The Company’s joint venture with The Lewis Group of Companies (“Lewis”) for the residential development of its East Area I real estate development project, named Harvest at Limoneira, is currently expected to have approximately 1,500 total residential units built and sold over the life of the project. At the end of fiscal year 2022, the joint venture had closed the sales of lots representing 586 residential units, thus concluding lot sales in Phase 1 of the development.

In October 2022, the Company contributed 17 acres, known as the East Area I retained property, to a newly formed development entity, LLCB II, LLC, to potentially develop additional residential units and sold a 50% interest to Lewis for approximately $7.9 million in net cash proceeds.

In July 2021, the Company entered into a non-binding letter of intent to sell approximately 25 acres of its East Area II property in five staged purchases to an investment company for the purpose of constructing a medical campus consisting of medical office buildings and an acute care hospital. Completion of the transaction is subject to the execution of a purchase and sale agreement and resolution of certain contingencies.

Updated Guidance

The Company’s food service business and industry logistics continue to experience slowdown due to supply chain and inflationary pressures on a global basis.
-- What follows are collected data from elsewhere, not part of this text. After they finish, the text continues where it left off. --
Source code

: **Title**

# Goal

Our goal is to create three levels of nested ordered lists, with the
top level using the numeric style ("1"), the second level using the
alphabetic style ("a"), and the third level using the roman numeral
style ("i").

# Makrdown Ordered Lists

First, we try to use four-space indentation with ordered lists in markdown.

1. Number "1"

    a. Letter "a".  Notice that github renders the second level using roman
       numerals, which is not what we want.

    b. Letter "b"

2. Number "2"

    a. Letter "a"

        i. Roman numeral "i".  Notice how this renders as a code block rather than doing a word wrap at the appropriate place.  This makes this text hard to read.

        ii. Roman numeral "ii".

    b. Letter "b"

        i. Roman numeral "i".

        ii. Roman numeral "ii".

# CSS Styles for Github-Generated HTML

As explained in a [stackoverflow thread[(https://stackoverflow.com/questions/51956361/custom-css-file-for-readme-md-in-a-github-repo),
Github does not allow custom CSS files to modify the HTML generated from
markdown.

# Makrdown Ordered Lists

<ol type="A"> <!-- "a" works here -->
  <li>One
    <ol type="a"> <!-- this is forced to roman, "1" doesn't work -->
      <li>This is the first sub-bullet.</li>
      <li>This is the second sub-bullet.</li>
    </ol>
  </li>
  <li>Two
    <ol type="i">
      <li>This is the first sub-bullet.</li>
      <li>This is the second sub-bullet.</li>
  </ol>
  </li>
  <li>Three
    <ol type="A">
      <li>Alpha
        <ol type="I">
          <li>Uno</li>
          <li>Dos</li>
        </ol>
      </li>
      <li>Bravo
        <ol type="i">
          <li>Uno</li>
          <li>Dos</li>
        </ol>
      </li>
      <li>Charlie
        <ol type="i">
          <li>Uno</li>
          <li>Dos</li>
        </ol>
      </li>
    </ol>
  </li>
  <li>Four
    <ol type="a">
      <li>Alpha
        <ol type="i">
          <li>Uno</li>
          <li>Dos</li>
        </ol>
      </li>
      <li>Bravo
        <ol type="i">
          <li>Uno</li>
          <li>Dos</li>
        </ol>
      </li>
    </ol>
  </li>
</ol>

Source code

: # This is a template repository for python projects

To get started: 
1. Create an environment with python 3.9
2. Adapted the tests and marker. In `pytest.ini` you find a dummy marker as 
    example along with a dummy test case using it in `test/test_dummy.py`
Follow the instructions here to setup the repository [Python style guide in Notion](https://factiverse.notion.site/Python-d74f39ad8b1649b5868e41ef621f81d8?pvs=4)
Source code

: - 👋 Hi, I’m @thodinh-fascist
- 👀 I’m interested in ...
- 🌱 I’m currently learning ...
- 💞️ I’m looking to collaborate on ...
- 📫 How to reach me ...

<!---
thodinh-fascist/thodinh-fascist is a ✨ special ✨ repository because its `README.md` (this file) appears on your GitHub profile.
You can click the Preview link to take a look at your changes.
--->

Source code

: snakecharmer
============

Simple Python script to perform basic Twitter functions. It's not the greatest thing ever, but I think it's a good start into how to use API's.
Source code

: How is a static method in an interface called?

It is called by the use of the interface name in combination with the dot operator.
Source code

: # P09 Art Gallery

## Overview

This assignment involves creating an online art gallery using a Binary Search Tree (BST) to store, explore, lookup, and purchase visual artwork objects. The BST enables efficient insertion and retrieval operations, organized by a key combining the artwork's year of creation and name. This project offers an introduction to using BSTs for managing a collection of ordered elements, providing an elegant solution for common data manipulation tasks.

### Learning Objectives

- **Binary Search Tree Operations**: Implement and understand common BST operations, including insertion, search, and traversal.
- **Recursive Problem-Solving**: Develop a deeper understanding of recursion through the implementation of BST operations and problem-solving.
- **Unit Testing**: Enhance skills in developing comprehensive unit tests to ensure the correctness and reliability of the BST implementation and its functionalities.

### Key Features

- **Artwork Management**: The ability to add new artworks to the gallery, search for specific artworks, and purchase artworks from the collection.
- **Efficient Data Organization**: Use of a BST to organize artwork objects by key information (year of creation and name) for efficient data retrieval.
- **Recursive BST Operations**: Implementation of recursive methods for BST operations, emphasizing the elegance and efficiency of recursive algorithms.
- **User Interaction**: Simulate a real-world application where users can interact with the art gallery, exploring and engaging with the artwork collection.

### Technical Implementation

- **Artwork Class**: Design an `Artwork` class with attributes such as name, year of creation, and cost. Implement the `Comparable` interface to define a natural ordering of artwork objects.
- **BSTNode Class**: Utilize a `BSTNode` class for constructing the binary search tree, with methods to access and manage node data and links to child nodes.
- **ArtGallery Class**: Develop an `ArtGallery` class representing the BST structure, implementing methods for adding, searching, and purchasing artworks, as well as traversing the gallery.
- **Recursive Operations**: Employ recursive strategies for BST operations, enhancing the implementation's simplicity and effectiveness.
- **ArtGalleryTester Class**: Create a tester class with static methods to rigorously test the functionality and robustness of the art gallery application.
The Company now expects fresh lemon volumes to be in the range of 4.7 million to 5.0 million cartons for fiscal year 2023, compared to previous guidance of 5.0 million to 5.4 million cartons. The Company achieved avocado volume of approximately 3.8 million pounds in fiscal year 2023 compared to previous guidance of 3.0 million to 4.0 million pounds.

The Company expects to receive total proceeds of $115 million from Harvest at Limoneira, LLCB II and East Area II spread out over seven fiscal years, with approximately $8 million received in fiscal year 2022.

Harvest at Limoneira Cash Flow Projections

Fiscal Year

 

2022 Actual

 

2023

 

2024

 

2025

 

2026

 

2027

 

2028

Projected Distributions

 

$8 Million

 

$5 Million

 

$8 Million

 

$17 Million

 

$25 Million

 

$30 Million

 

$22 Million

The Company has 700 acres of non-bearing lemons and avocados estimated to become full bearing over the next four to five years, which the Company expects will enable strong organic growth in the coming years. The Company also expects to have a steady increase in third-party grower fruit. The foregoing describes organic growth opportunities and does not include potential acquisition opportunities for the Company in its highly fragmented industry.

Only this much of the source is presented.